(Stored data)
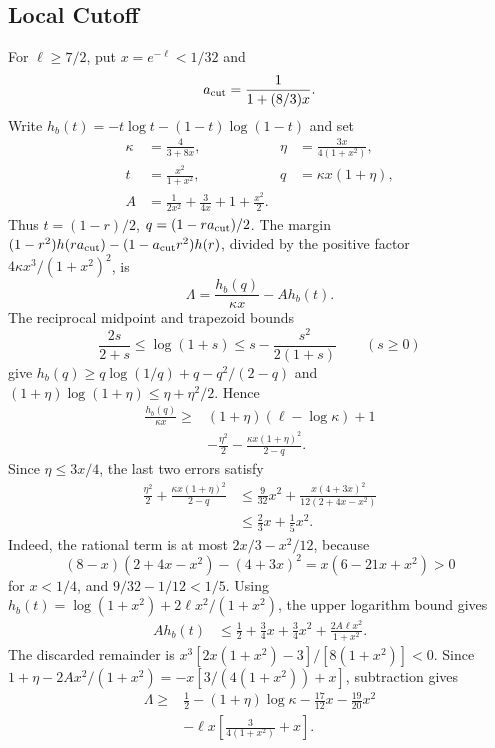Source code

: \subsection{Local Cutoff}
\label{app:manual-local}\label{app:analytic-local}

For \(\ell\ge7/2\), put \(x=e^{-\ell}<1/32\) and
\begin{equation}
                 a_{\rm cut}=\frac{1}{1+(8/3)x}.
 \label{eq:rational-local-cutoff}
\end{equation}
Write \(h_b(t)=-t\log t-(1-t)\log(1-t)\) and set
\begin{align*}
 \kappa&=\frac4{3+8x},& \eta&=\frac{3x}{4(1+x^2)},\\
 t&=\frac{x^2}{1+x^2},& q&=\kappa x(1+\eta),\\
 A&=\frac1{2x^2}+\frac3{4x}+1+\frac{x^2}{2}.
\end{align*}
Thus \(t=(1-r)/2\), \(q=(1-r a_{\rm cut})/2\). The margin
\((1-r^2)h(r a_{\rm cut})-(1-a_{\rm cut}r^2)h(r)\), divided by the positive factor
\(4\kappa x^3/(1+x^2)^2\), is
\[
 \Lambda=\frac{h_b(q)}{\kappa x}-Ah_b(t).
\]
The reciprocal midpoint and trapezoid bounds
\[
 \frac{2s}{2+s}\le\log(1+s)\le s-\frac{s^2}{2(1+s)}
 \qquad(s\ge0)
\]
give \(h_b(q)\ge q\log(1/q)+q-q^2/(2-q)\) and
\((1+\eta)\log(1+\eta)\le\eta+\eta^2/2\). Hence
\begin{align*}
 \frac{h_b(q)}{\kappa x}\ge{}&
 (1+\eta)(\ell-\log\kappa)+1\\
 &-\frac{\eta^2}{2}-\frac{\kappa x(1+\eta)^2}{2-q}.
\end{align*}
Since \(\eta\le3x/4\), the last two errors satisfy
\begin{align*}
 \frac{\eta^2}{2}+\frac{\kappa x(1+\eta)^2}{2-q}
 &\le\frac9{32}x^2+\frac{x(4+3x)^2}{12(2+4x-x^2)}\\
 &\le\frac23x+\frac15x^2.
\end{align*}
Indeed, the rational term is at most \(2x/3-x^2/12\), because
\[
 (8-x)(2+4x-x^2)-(4+3x)^2=x(6-21x+x^2)>0
\]
for \(x<1/4\), and \(9/32-1/12<1/5\).
Using \(h_b(t)=\log(1+x^2)+2\ell x^2/(1+x^2)\), the upper
logarithm bound gives
\begin{align*}
 Ah_b(t)&\le\frac12+\frac34x+\frac34x^2
                 +\frac{2A\ell x^2}{1+x^2}.
\end{align*}
The discarded remainder is
\(x^3[2x(1+x^2)-3]/[8(1+x^2)]<0\).
Since \(1+\eta-2Ax^2/(1+x^2)=-x[3/(4(1+x^2))+x]\), subtraction gives
\begin{equation}
 \begin{split}
 \Lambda\ge{}&\frac12-(1+\eta)\log\kappa
 -\frac{17}{12}x-\frac{19}{20}x^2\\
 &-\ell x\left[\frac{3}{4(1+x^2)}+x\right].
 \end{split}
 \label{eq:manual-local-cancellation}
\end{equation}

What the task requires
Where an entry holds a picture, leave the picture out and output the rest exactly.

Exercise response
Source code

: \subsection{Local Cutoff}
\label{app:manual-local}\label{app:analytic-local}

For \(\ell\ge7/2\), put \(x=e^{-\ell}<1/32\) and
\begin{equation}
                 a_{\rm cut}=\frac{1}{1+(8/3)x}.
 \label{eq:rational-local-cutoff}
\end{equation}
Write \(h_b(t)=-t\log t-(1-t)\log(1-t)\) and set
\begin{align*}
 \kappa&=\frac4{3+8x},& \eta&=\frac{3x}{4(1+x^2)},\\
 t&=\frac{x^2}{1+x^2},& q&=\kappa x(1+\eta),\\
 A&=\frac1{2x^2}+\frac3{4x}+1+\frac{x^2}{2}.
\end{align*}
Thus \(t=(1-r)/2\), \(q=(1-r a_{\rm cut})/2\). The margin
\((1-r^2)h(r a_{\rm cut})-(1-a_{\rm cut}r^2)h(r)\), divided by the positive factor
\(4\kappa x^3/(1+x^2)^2\), is
\[
 \Lambda=\frac{h_b(q)}{\kappa x}-Ah_b(t).
\]
The reciprocal midpoint and trapezoid bounds
\[
 \frac{2s}{2+s}\le\log(1+s)\le s-\frac{s^2}{2(1+s)}
 \qquad(s\ge0)
\]
give \(h_b(q)\ge q\log(1/q)+q-q^2/(2-q)\) and
\((1+\eta)\log(1+\eta)\le\eta+\eta^2/2\). Hence
\begin{align*}
 \frac{h_b(q)}{\kappa x}\ge{}&
 (1+\eta)(\ell-\log\kappa)+1\\
 &-\frac{\eta^2}{2}-\frac{\kappa x(1+\eta)^2}{2-q}.
\end{align*}
Since \(\eta\le3x/4\), the last two errors satisfy
\begin{align*}
 \frac{\eta^2}{2}+\frac{\kappa x(1+\eta)^2}{2-q}
 &\le\frac9{32}x^2+\frac{x(4+3x)^2}{12(2+4x-x^2)}\\
 &\le\frac23x+\frac15x^2.
\end{align*}
Indeed, the rational term is at most \(2x/3-x^2/12\), because
\[
 (8-x)(2+4x-x^2)-(4+3x)^2=x(6-21x+x^2)>0
\]
for \(x<1/4\), and \(9/32-1/12<1/5\).
Using \(h_b(t)=\log(1+x^2)+2\ell x^2/(1+x^2)\), the upper
logarithm bound gives
\begin{align*}
 Ah_b(t)&\le\frac12+\frac34x+\frac34x^2
                 +\frac{2A\ell x^2}{1+x^2}.
\end{align*}
The discarded remainder is
\(x^3[2x(1+x^2)-3]/[8(1+x^2)]<0\).
Since \(1+\eta-2Ax^2/(1+x^2)=-x[3/(4(1+x^2))+x]\), subtraction gives
\begin{equation}
 \begin{split}
 \Lambda\ge{}&\frac12-(1+\eta)\log\kappa
 -\frac{17}{12}x-\frac{19}{20}x^2\\
 &-\ell x\left[\frac{3}{4(1+x^2)}+x\right].
 \end{split}
 \label{eq:manual-local-cancellation}
\end{equation}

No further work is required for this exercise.